43 yaşında olan ve belirlediği taktiklerle bu güne kadar 800 kadınla birlikte olduğunu iddia eden müellif (-kitabın yazarı-) herif, kel olduğunu da övünç listesine ekleyerek yaşadıklarından edindiği deneyimlerini dünya erkekleriyle paylaşmak için bu kitabı bastırmış.

Hedefe nasıl kilitleneceğini, nasıl başarılı olunabileceğini (Hedef; kadın, Başarı; Seks yapmak olarak kabul ediliyor) anlatıyor. Tercüme eden gazete muhabiri de biz Türklerin istifadesine sunuyor.

İşte özet püf noktaları; Kadınları etkilemek için gözlerine bakın! Bakışın! Kesişin! Baktığınız kadın size 10 saniye içinde ikinci kez baktıysa, ilk adımı başarıyla geçtiniz demektir. Aldığınız olumlu sinyallerle cesaretinizi toplayıp yanına gidip tanışma faslını başlatmanız gerekiyor. Kısa ve etkili cümleler kurup kısık sesle (Ve Julio İglesias gülümsemesi katarak) mümkünse kadının sol kulağına konuşun. Asla soru sorarak başlamayın, kadınların mantığına değil, duygularına yönelik saldırı yapmaktasınız çünkü.

Bu ana kadar bir aksilik yaşanmadıysa, tanışma olur ve el sıkma faslı yaşanır. O anda kadının avuç içi ile temas çok önemli diyor herif-müellif. Yalandan kaçının diyor. Aman ha. İleride bir yalanınızı ortaya çıkarırsa sevinciniz kursağınızda kalır diyor. Belki İngilizcede kursak kelimesi insanlığın hizmetine bu maksatla sunulmuş değil, bunu ben doğaçladım, hoşgörünüze sığınıyorum. Coştum herhalde.

İyi bir çapkın, aldığı sinyallere göre hareket edip amacına adım adım yaklaşmalı diyor; Size sıcak davranıyor mu, şaşkın mı, tuvalete gidip makyajını tazeliyor mu..

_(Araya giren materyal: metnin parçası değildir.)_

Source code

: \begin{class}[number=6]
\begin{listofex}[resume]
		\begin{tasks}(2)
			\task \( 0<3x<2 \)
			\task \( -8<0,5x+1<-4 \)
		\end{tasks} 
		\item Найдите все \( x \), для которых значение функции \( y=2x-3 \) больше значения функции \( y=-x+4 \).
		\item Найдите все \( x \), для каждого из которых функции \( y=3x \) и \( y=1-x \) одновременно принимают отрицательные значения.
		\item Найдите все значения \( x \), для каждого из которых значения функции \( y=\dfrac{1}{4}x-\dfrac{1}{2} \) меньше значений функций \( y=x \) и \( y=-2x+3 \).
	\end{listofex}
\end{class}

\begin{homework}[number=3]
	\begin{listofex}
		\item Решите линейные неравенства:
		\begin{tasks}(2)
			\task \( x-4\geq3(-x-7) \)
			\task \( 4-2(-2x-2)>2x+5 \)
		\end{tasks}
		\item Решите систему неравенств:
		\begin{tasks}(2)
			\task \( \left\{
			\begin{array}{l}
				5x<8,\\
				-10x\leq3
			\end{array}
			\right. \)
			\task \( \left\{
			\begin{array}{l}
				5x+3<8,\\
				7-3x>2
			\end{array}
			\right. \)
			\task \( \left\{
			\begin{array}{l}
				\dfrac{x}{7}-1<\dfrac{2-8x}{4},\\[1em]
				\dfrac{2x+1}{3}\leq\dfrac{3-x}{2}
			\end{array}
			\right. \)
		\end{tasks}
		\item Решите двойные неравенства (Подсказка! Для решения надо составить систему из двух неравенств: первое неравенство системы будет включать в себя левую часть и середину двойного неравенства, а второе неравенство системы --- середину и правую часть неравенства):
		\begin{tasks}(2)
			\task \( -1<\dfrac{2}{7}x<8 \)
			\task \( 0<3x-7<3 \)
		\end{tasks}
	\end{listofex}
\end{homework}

Bre Clive kardeş! Türkiye’de bu sinyaller pek işlemiyor bilesin. Şu noktada kişisel yorumu eklemek için söze girdim kusura bakma.

Bir barda yalnız oturup demlenen bir bayana yanaşmak kimin haddine. Hadi gidip konuştun, elindeki kadehi kafana fırlatması ihtimaline karşı ne gibi tedbirler almak gerek bunlar da ciddi konular kardeşim. Türk kadınını sizinkiler gibi “Cool” mu zannedersin kel kafa?

Üstelik tuvalete gitme bahanesiyle yanından ayrılan bir Türk kadının, dönüşte harbe susamış birkaç Türk neferi ile dönmesine ne demeli. Avucundaki seksi terlemeyi ya yanlış anlayıp avucunun tersiyle itip kalkarsa hangi yönden kaçmayı arzu edersin bay İngiliz? Sizde böyle olaylara karşı herkes anlayışlı yaklaşırken, bizde, bar işletmecisi dahil herkes, potansiyel namus bekçiliği statüsünde olduğundan mesele, düellonun boyutlarını da aşacak noktaya gelince önerin ne olurdu?

Küçüklüğümde, ecnebilerin aile yaşantısı ile ilgili sorularıma (TV’de gördüğüm manzara ile çevremdekileri kıyasladığımda, nerede yanlış yapmaktayız sorusunun cevabını almak için) büyüklerimin cevabı nedense hep aynı merkezde birleşiyordu;

“Oğlum! Onlar domuz eti yiyorlar o yüzden böyleler.”

Ecnebi ülkelerde, kadın kocasını aldattığında güya koca, dayak-mayak atmadan sadece başını kaşıyıp “Ben nerede hata yaptım” diye tepki vermekteymiş.

Ne geldiyse başlarına, hep o domuz eti yüzünden gelmiş. Kızlar 18’ine basar basmaz evden ayrılırmış, annelik duygusu sadece doğum sancısıyla geçen 9 aylık bir süreçmiş, babalık da tapuda göstermelik bir hüviyetmiş. Kadın da bağımsız erkek de. Ama gece aynı sofrada dualar eşliğinde yemek yenirmiş. Maazallah o yemekte domuz eti varsa, erkek büyülenmiş gibi bildiğimiz erkelerin dışında aciz, kıskançlıktan zerre emare göstermeyen biri haline dönüyormuş.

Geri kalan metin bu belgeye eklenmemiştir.